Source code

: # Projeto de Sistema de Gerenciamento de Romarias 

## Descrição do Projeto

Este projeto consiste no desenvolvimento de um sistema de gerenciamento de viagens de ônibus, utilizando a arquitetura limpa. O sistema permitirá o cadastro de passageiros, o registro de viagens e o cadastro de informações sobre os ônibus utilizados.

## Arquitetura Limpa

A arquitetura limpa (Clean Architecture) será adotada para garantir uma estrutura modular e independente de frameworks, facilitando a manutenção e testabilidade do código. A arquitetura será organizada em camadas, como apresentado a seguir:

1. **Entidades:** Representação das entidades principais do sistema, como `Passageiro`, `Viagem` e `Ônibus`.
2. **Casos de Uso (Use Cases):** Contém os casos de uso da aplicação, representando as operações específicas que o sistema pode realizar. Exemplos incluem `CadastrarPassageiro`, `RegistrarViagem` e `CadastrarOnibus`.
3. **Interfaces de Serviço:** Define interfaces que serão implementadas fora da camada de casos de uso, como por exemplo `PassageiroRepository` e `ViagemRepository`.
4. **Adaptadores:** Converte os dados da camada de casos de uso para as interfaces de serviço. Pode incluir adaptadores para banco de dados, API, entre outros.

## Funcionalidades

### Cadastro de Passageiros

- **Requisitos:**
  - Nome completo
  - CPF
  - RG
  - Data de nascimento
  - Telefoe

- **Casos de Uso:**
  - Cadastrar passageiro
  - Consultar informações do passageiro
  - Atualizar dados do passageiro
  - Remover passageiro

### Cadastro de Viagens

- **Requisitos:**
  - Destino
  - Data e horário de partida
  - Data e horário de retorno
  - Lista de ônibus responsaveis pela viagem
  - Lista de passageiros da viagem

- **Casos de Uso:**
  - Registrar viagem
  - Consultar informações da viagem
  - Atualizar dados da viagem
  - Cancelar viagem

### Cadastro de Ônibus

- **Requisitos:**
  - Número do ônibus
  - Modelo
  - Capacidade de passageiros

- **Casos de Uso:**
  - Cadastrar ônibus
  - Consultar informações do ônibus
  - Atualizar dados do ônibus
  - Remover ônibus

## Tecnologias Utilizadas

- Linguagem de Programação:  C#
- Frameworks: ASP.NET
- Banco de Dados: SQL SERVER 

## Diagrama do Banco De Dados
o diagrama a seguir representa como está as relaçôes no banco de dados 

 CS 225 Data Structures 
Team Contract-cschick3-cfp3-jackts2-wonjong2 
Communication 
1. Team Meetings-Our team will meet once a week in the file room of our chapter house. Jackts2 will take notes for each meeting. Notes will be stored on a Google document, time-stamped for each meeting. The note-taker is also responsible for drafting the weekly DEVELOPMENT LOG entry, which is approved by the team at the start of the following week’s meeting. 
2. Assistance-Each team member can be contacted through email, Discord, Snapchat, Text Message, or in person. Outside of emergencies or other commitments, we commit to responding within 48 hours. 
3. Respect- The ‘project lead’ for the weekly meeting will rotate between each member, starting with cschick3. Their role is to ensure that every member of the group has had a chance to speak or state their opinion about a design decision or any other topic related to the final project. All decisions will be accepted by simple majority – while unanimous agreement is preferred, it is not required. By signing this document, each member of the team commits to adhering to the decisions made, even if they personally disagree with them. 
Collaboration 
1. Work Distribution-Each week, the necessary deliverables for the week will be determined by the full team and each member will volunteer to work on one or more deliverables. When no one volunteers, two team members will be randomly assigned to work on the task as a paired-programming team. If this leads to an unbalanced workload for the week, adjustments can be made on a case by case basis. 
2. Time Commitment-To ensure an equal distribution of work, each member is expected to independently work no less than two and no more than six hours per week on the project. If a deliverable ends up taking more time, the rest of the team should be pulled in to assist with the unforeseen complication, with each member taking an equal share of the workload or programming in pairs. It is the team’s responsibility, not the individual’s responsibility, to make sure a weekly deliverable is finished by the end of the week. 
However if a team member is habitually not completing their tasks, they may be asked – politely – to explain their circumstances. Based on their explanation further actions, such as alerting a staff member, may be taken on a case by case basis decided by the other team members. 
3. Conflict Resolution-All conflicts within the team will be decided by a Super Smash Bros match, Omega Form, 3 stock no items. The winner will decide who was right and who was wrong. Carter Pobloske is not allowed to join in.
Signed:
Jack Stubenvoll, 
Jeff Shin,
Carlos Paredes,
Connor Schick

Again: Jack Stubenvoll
════════════════════
- _Instructions to follow_:
Retype the material above, character for character.

- _Reply to the task_:
Source code

: # Projeto de Sistema de Gerenciamento de Romarias 

## Descrição do Projeto

Este projeto consiste no desenvolvimento de um sistema de gerenciamento de viagens de ônibus, utilizando a arquitetura limpa. O sistema permitirá o cadastro de passageiros, o registro de viagens e o cadastro de informações sobre os ônibus utilizados.

## Arquitetura Limpa

A arquitetura limpa (Clean Architecture) será adotada para garantir uma estrutura modular e independente de frameworks, facilitando a manutenção e testabilidade do código. A arquitetura será organizada em camadas, como apresentado a seguir:

1. **Entidades:** Representação das entidades principais do sistema, como `Passageiro`, `Viagem` e `Ônibus`.
2. **Casos de Uso (Use Cases):** Contém os casos de uso da aplicação, representando as operações específicas que o sistema pode realizar. Exemplos incluem `CadastrarPassageiro`, `RegistrarViagem` e `CadastrarOnibus`.
3. **Interfaces de Serviço:** Define interfaces que serão implementadas fora da camada de casos de uso, como por exemplo `PassageiroRepository` e `ViagemRepository`.
4. **Adaptadores:** Converte os dados da camada de casos de uso para as interfaces de serviço. Pode incluir adaptadores para banco de dados, API, entre outros.

## Funcionalidades

### Cadastro de Passageiros

- **Requisitos:**
  - Nome completo
  - CPF
  - RG
  - Data de nascimento
  - Telefoe

- **Casos de Uso:**
  - Cadastrar passageiro
  - Consultar informações do passageiro
  - Atualizar dados do passageiro
  - Remover passageiro

### Cadastro de Viagens

- **Requisitos:**
  - Destino
  - Data e horário de partida
  - Data e horário de retorno
  - Lista de ônibus responsaveis pela viagem
  - Lista de passageiros da viagem

- **Casos de Uso:**
  - Registrar viagem
  - Consultar informações da viagem
  - Atualizar dados da viagem
  - Cancelar viagem

### Cadastro de Ônibus

- **Requisitos:**
  - Número do ônibus
  - Modelo
  - Capacidade de passageiros

- **Casos de Uso:**
  - Cadastrar ônibus
  - Consultar informações do ônibus
  - Atualizar dados do ônibus
  - Remover ônibus

## Tecnologias Utilizadas

- Linguagem de Programação:  C#
- Frameworks: ASP.NET
- Banco de Dados: SQL SERVER 

## Diagrama do Banco De Dados
o diagrama a seguir representa como está as relaçôes no banco de dados 

 CS 225 Data Structures 
Team Contract-cschick3-cfp3-jackts2-wonjong2 
Communication 
1. Team Meetings-Our team will meet once a week in the file room of our chapter house. Jackts2 will take notes for each meeting. Notes will be stored on a Google document, time-stamped for each meeting. The note-taker is also responsible for drafting the weekly DEVELOPMENT LOG entry, which is approved by the team at the start of the following week’s meeting. 
2. Assistance-Each team member can be contacted through email, Discord, Snapchat, Text Message, or in person. Outside of emergencies or other commitments, we commit to responding within 48 hours. 
3. Respect- The ‘project lead’ for the weekly meeting will rotate between each member, starting with cschick3. Their role is to ensure that every member of the group has had a chance to speak or state their opinion about a design decision or any other topic related to the final project. All decisions will be accepted by simple majority – while unanimous agreement is preferred, it is not required. By signing this document, each member of the team commits to adhering to the decisions made, even if they personally disagree with them. 
Collaboration 
1. Work Distribution-Each week, the necessary deliverables for the week will be determined by the full team and each member will volunteer to work on one or more deliverables. When no one volunteers, two team members will be randomly assigned to work on the task as a paired-programming team. If this leads to an unbalanced workload for the week, adjustments can be made on a case by case basis. 
2. Time Commitment-To ensure an equal distribution of work, each member is expected to independently work no less than two and no more than six hours per week on the project. If a deliverable ends up taking more time, the rest of the team should be pulled in to assist with the unforeseen complication, with each member taking an equal share of the workload or programming in pairs. It is the team’s responsibility, not the individual’s responsibility, to make sure a weekly deliverable is finished by the end of the week. 
However if a team member is habitually not completing their tasks, they may be asked – politely – to explain their circumstances. Based on their explanation further actions, such as alerting a staff member, may be taken on a case by case basis decided by the other team members. 
3. Conflict Resolution-All conflicts within the team will be decided by a Super Smash Bros match, Omega Form, 3 stock no items. The winner will decide who was right and who was wrong. Carter Pobloske is not allowed to join in.
Signed:
Jack Stubenvoll, 
Jeff Shin,
Carlos Paredes,
Connor Schick

Again: Jack Stubenvoll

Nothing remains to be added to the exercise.